Sitting one day in the quiet of a rural Spanish farmhouse, I took time to contemplate the nature of surrender; to think back on my own journey towards surrender and to ask myself where I was on that journey. I saw that on my personal journey, my concept of surrender and attitude towards it have passed by three different metaphors, as though by milestones of my own state of heart.
Surrender as the roll-over of submission
This is surrender in the way one dog might roll over to demonstrate submission to another dog, one further up the pack’s pecking order. In many ways, particularly as I heard my mother speak of surrender and as I observed her marriage to my father, this is how I first understood (or misunderstood) surrender. I thought it had more to do with determined denial of what one desires than it has to do with desiring God. How could what I perceived to be an almost complete denial of one person’s desires and selfhood be God’s will? I failed to appreciate at the time that her surrender was an inner surrender to God and his commitment to her, not a surrender - a giving up - to my father, his preferences and his dysfunction.
This model of surrender overlooks the intrinsic value of the one who is surrendering. It fails to see surrender as the way for her to become more fully who she is, and sees it instead as robbing her of herself. This kind of surrender focuses on the superior status or value of the one to whom one is surrendering, not on his or her goodness. Surrender of this kind might just as well lead to having one’s throat ripped out as to a soft nuzzle of affection. ‘Keep your wits about you!’ it says, for the results of this surrender are unpredictable.
This is where I started in my journey of surrender. Surrender was really unwise but sometimes necessary, a process during which one should remain poised for action; to fight or to flee.
Surrender as waving the white flag
The classic image of surrender, this signifies the end of a battle. The conceding side has given all they have to give, and yet it is not enough for them to vanquish the opposing side. When I think of this image, what comes to mind is not whether the victors are the rightful winners, or whether those waving the white flag of surrender deserve to lose.
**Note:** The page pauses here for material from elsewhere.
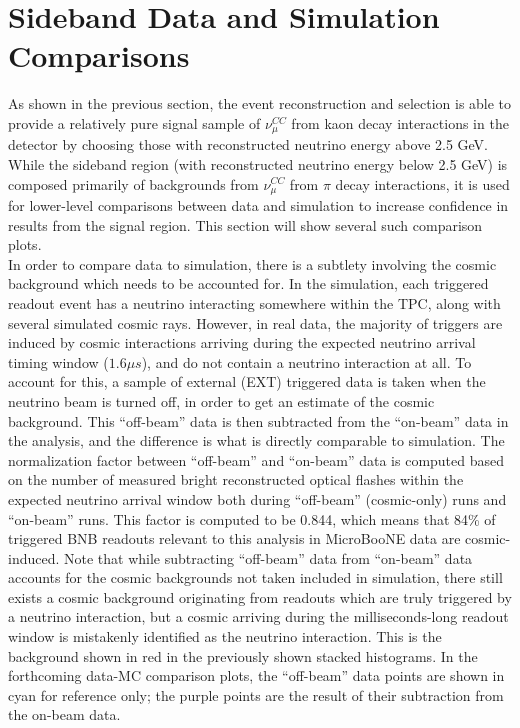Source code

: \section{Sideband Data and Simulation Comparisons}\label{kaon_sideband_data_mc_comparisons_section}
As shown in the previous section, the event reconstruction and selection is able to provide a relatively pure signal sample of $\nu_\mu^{CC}$ from kaon decay interactions in the detector by choosing those with reconstructed neutrino energy above 2.5 GeV. While the sideband region (with reconstructed neutrino energy below 2.5 GeV) is composed primarily of backgrounds from $\nu_\mu^{CC}$ from $\pi$ decay interactions, it is used for lower-level comparisons between data and simulation to increase confidence in results from the signal region. This section will show several such comparison plots.\\

In order to compare data to simulation, there is a subtlety involving the cosmic background which needs to be accounted for. In the simulation, each triggered readout event has a neutrino interacting somewhere within the TPC, along with several simulated cosmic rays. However, in real data, the majority of triggers are induced by cosmic interactions arriving during the expected neutrino arrival timing window ($1.6\mu s$), and do not contain a neutrino interaction at all. To account for this, a sample of external (EXT) triggered data is taken when the neutrino beam is turned off, in order to get an estimate of the cosmic background. This ``off-beam'' data is then subtracted from the ``on-beam'' data in the analysis, and the difference is what is directly comparable to simulation. The normalization factor between ``off-beam'' and ``on-beam'' data is computed based on the number of measured bright reconstructed optical flashes within the expected neutrino arrival window both during ``off-beam'' (cosmic-only) runs and ``on-beam'' runs. This factor is computed to be 0.844, which means that 84\% of triggered BNB readouts relevant to this analysis in MicroBooNE data are cosmic-induced. Note that while subtracting ``off-beam'' data from ``on-beam'' data accounts for the cosmic backgrounds not taken included in simulation, there still exists a cosmic background originating from readouts which are truly triggered by a neutrino interaction, but a cosmic arriving during the milliseconds-long readout window is mistakenly identified as the neutrino interaction. This is the background shown in red in the previously shown stacked histograms. In the forthcoming data-MC comparison plots, the ``off-beam'' data points are shown in cyan for reference only; the purple points are the result of their subtraction from the on-beam data.\\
No, the focus for me is that ultimately one side was - rightly or wrongly, justly or unjustly - stronger than the other.
I know at times I have approached God in this way: ‘Okay, you win!’ I have tried things my way and have come to the end of my own strength. He is the winner but I kind of wish he wasn’t; I still wish things had gone my way. This is a physical surrender, but not a surrender of the heart. This is the child who says, ‘I am sitting down because you tell me to, but in my heart I am still standing up.’
This kind of surrender is the source of insurrection. The posture of the heart is not dealt with, it has merely been pushed underground until an opportune time. This is the sort of giving up of rights that later leads to indignant and self-righteous rebellion. This kind of surrender looks like the end of a war, but it might just be setting the scene for the next battle.
Surrender as a child with her parent
My mind turns towards my daughter, to those times when she has lost sight of herself for a moment. Out of fear that we will not take care of her in the way she feels she needs, she gives way to anxious grasping. A feeling of insecurity incites a panic of childish control, a rush of noise and tantrum. In that moment she has forgotten who she is - beloved child - and she has forgotten who we are - trustworthy parents. Her lack of clear vision causes her to lose her mind.
What she needs at such times is help to remember. To remember who she is and who I am. Not a lecture about the wrongness of her thinking, but an expression of love that dispels the fear and causes her to come to her senses. Invariably, emotionally spent and physically exhausted, such an episode ends finally with her curled in my arms. As I embrace her - whispering into her still-damp cheek assurances of my love, reminding her that she does not need to meet her own needs, that she is not alone - she comes to a place of peaceful surrender. Her body relaxes, her expression is one of rest, she has remembered that she is safe and she allows me to love her.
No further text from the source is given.